• _TASK PROMPT_
The entries below are to be restated exactly, and their images are to be omitted.

[Source texts of formatted documents]

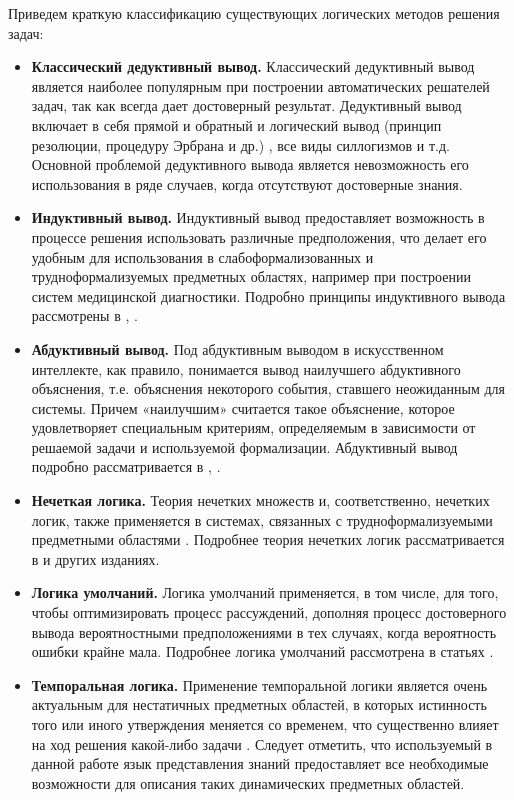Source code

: Приведем краткую классификацию существующих логических методов решения задач:
\begin{itemize}
	\item{\textbf{Классический дедуктивный вывод.} Классический дедуктивный вывод является наиболее популярным при построении автоматических решателей задач, так как всегда дает достоверный результат. Дедуктивный вывод включает в себя прямой и обратный и логический вывод (принцип резолюции, процедуру Эрбрана и др.) \cite{vagin}, все виды силлогизмов \cite{syllogism} и т.д. Основной проблемой дедуктивного вывода является невозможность его использования в ряде случаев, когда отсутствуют достоверные знания.}
	\item{\textbf{Индуктивный вывод.} Индуктивный вывод предоставляет возможность в процессе решения использовать различные предположения, что делает его удобным для использования в слабоформализованных и трудноформализуемых предметных областях, например при построении систем медицинской диагностики. Подробно принципы индуктивного вывода рассмотрены в \cite{inductive_incompleteness}, \cite{inductive}.}
	\item{\textbf{Абдуктивный вывод.} Под абдуктивным выводом в искусственном интеллекте, как правило, понимается вывод наилучшего абдуктивного объяснения, т.е. объяснения некоторого события, ставшего неожиданным для системы. Причем «наилучшим»	считается такое объяснение, которое удовлетворяет специальным критериям, определяемым в зависимости от решаемой задачи и используемой	формализации. Абдуктивный вывод подробно рассматривается в \cite{abductive}, \cite{abductive_diagnistic}.}
	\item{\textbf{Нечеткая логика.} Теория нечетких множеств и, соответственно, нечетких логик, также применяется в системах, связанных с трудноформализуемыми предметными областями \cite{fuzzy_automobile} \cite{fuzzy_logic_picture}. Подробнее теория нечетких логик рассматривается в \cite{fuzzy_inference} и других изданиях.}
	\item{\textbf{Логика умолчаний.} Логика умолчаний применяется, в том числе, для того, чтобы оптимизировать процесс рассуждений,	дополняя процесс достоверного вывода вероятностными  предположениями в тех случаях, когда вероятность ошибки крайне мала. Подробнее логика умолчаний рассмотрена в статьях \cite{default_logic} \cite{default_logic2}.}
	\item{\textbf{Темпоральная логика.} Применение темпоральной логики является очень актуальным для нестатичных предметных областей, в которых истинность того или иного утверждения меняется со временем, что существенно влияет на ход решения какой-либо задачи \cite{temporal_logic2} \cite{temporal_logic}. Следует отметить, что используемый в данной работе язык представления знаний предоставляет все необходимые возможности для описания таких динамических предметных областей.}
\end{itemize}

• _SOLUTION TO THE PROBLEM_
Source code

: Приведем краткую классификацию существующих логических методов решения задач:
\begin{itemize}
	\item{\textbf{Классический дедуктивный вывод.} Классический дедуктивный вывод является наиболее популярным при построении автоматических решателей задач, так как всегда дает достоверный результат. Дедуктивный вывод включает в себя прямой и обратный и логический вывод (принцип резолюции, процедуру Эрбрана и др.) \cite{vagin}, все виды силлогизмов \cite{syllogism} и т.д. Основной проблемой дедуктивного вывода является невозможность его использования в ряде случаев, когда отсутствуют достоверные знания.}
	\item{\textbf{Индуктивный вывод.} Индуктивный вывод предоставляет возможность в процессе решения использовать различные предположения, что делает его удобным для использования в слабоформализованных и трудноформализуемых предметных областях, например при построении систем медицинской диагностики. Подробно принципы индуктивного вывода рассмотрены в \cite{inductive_incompleteness}, \cite{inductive}.}
	\item{\textbf{Абдуктивный вывод.} Под абдуктивным выводом в искусственном интеллекте, как правило, понимается вывод наилучшего абдуктивного объяснения, т.е. объяснения некоторого события, ставшего неожиданным для системы. Причем «наилучшим»	считается такое объяснение, которое удовлетворяет специальным критериям, определяемым в зависимости от решаемой задачи и используемой	формализации. Абдуктивный вывод подробно рассматривается в \cite{abductive}, \cite{abductive_diagnistic}.}
	\item{\textbf{Нечеткая логика.} Теория нечетких множеств и, соответственно, нечетких логик, также применяется в системах, связанных с трудноформализуемыми предметными областями \cite{fuzzy_automobile} \cite{fuzzy_logic_picture}. Подробнее теория нечетких логик рассматривается в \cite{fuzzy_inference} и других изданиях.}
	\item{\textbf{Логика умолчаний.} Логика умолчаний применяется, в том числе, для того, чтобы оптимизировать процесс рассуждений,	дополняя процесс достоверного вывода вероятностными  предположениями в тех случаях, когда вероятность ошибки крайне мала. Подробнее логика умолчаний рассмотрена в статьях \cite{default_logic} \cite{default_logic2}.}
	\item{\textbf{Темпоральная логика.} Применение темпоральной логики является очень актуальным для нестатичных предметных областей, в которых истинность того или иного утверждения меняется со временем, что существенно влияет на ход решения какой-либо задачи \cite{temporal_logic2} \cite{temporal_logic}. Следует отметить, что используемый в данной работе язык представления знаний предоставляет все необходимые возможности для описания таких динамических предметных областей.}
\end{itemize}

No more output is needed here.